Each ray is represented by an invariant ray parameter p. When considering the influence of wind speed, the corresponding ray parameter p is calculated as follows:

$$p=\frac{sin\left(\theta \right)}{c_0}{\left(1+\frac{sin\left(\theta \right)u_0}{c_0}\right)}^{-1},$$

(5)

where $c_0$ is the speed of sound for an unperturbed fluid at the receiving point, i.e., the sound velocity not influenced by the wind speed; $u_0$ is the horizontal wind speed along the direction of infrasound propagation at an altitude of 0; $\theta$ is the elevation angle of the emission in Figure 2.

$\xi (z,p)$ is the characteristic function, and it is expressed as follows:

$$\xi (z,p)={\left[\frac{1}{c^2}-\frac{p^2}{{(1-u\left(z\right)p)}^2}\right]}^{-1/2},$$

(6)

where the root of the characteristic function $\xi (z,p)$ corresponds to the ray turning point, i.e., the height of the turning point is $z_{max}$. The $z\left(p\right)$ in Equation (2) is the first root above $z_0$ of the characteristic function.
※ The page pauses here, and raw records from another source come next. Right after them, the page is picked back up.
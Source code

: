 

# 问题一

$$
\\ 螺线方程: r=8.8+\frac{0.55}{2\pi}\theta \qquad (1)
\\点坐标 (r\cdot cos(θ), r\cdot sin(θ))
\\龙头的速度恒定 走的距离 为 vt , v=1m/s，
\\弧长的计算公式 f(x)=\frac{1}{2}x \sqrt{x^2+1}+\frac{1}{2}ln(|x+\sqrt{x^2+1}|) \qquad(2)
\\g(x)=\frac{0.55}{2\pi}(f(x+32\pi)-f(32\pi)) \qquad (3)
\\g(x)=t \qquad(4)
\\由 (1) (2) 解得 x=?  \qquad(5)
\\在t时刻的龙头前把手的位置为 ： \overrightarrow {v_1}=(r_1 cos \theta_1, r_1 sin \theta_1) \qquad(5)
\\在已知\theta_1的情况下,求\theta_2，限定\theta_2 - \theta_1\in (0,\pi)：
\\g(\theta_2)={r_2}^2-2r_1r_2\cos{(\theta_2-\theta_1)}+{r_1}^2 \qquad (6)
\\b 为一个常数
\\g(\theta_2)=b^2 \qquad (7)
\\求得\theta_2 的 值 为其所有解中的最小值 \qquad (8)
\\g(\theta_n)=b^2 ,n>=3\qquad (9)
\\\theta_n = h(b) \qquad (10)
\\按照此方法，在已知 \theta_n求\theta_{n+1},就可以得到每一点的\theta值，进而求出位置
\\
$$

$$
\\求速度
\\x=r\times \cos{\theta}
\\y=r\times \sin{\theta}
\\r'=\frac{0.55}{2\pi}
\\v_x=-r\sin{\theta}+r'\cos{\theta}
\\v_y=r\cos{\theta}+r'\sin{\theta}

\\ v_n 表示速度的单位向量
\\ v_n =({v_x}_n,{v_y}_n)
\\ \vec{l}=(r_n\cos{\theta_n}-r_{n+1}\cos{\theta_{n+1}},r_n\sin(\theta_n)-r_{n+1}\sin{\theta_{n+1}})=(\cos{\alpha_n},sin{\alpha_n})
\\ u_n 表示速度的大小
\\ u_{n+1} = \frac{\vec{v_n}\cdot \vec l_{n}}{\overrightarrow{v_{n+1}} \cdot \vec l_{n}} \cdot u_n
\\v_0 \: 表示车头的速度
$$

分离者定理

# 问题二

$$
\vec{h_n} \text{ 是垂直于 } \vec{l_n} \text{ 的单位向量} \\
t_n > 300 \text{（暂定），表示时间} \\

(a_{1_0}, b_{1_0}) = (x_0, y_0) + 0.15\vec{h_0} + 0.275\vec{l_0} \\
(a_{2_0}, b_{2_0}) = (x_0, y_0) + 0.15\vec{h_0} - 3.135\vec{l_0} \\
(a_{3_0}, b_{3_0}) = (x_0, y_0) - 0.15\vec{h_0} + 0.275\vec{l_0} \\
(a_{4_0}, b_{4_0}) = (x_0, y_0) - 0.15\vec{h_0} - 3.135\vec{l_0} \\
It is evident from the tau-p model that infrasound is susceptible to the influence of atmospheric physical parameters during propagation. Determining the source of uncertainty and quantifying its effect on infrasound propagation is thus an important issue.

3. Sobol Index for Sensitivity Analysis of the Tau-p Model

3.1. Sobol Sequence Mathematical Principle

The Sobol sequence is a sequence using the minimum prime number 2 as the base in order to generate a random sequence $X_i\left(0<X_i<1\right)$. First, an integrable polynomial S with a base of 2 (highest order n) is used to generate the direction numbers $V_i(i=1,2,\cdots ,n)$ of n. The original polynomial is

$$S=X^n+a_1{X}^{n-1}+a_2{X}^{n-2}+\cdots +a_{n-1}X+1.$$

(7)

The direction numbers are

$$V_i=\frac{m_i}{2^i}i=1,2,\cdots ,n,$$

(8)

where $a_1$, $a_2$, ⋯, $a_{n-1}=\{0,1\}$. It has the following relationship with the sequence $m_1$, $m_2$, $\cdots m_n$:

$$m_k=2a_1{m}_{k-1}\oplus 2^2{a}_2{m}_{k-2}\oplus \cdots \oplus 2^n{m}_{k-n}\oplus m_{k-n}1⩽k⩽n,$$

(9)

where ⊕ is the bit-by-bit exclusive-or operator; $m_k$ is an arbitrary positive integer satisfying the odd integer $0<m_k<2^k$; and n, $a_1$, $a_2$, ⋯, $a_{n-1}$, $m_1$, $m_2$, $\cdots m_n$ are initially given, i.e., $V_1,V_2,\cdots ,V_n$ are initially calculated. If the number of desired directions is greater than q, then

$$V_i=a_1{V}_{i-1}\oplus a_2{V}_{i-2}\oplus \cdots \oplus a_{n-1}{V}_{i-n+1}\oplus V_{i-n}\oplus ⌊V_{i-n}/2n⌋i>n.$$

(10)

Therefore, the random number generated by the Sobol sequence is as follows:

$$X_i=i_1{V}_1\oplus i_2{V}_2\oplus \cdots i={\left(\cdots i_3{i}_2{i}_1\right)}_2.$$

(11)

The Sobol sequences in the unit hypercube [0,1]${}^n$ with n ≤ 40 can be generated based on the Sobol sequence mathematical principle, whose two-dimensional schematic is shown in Figure 3.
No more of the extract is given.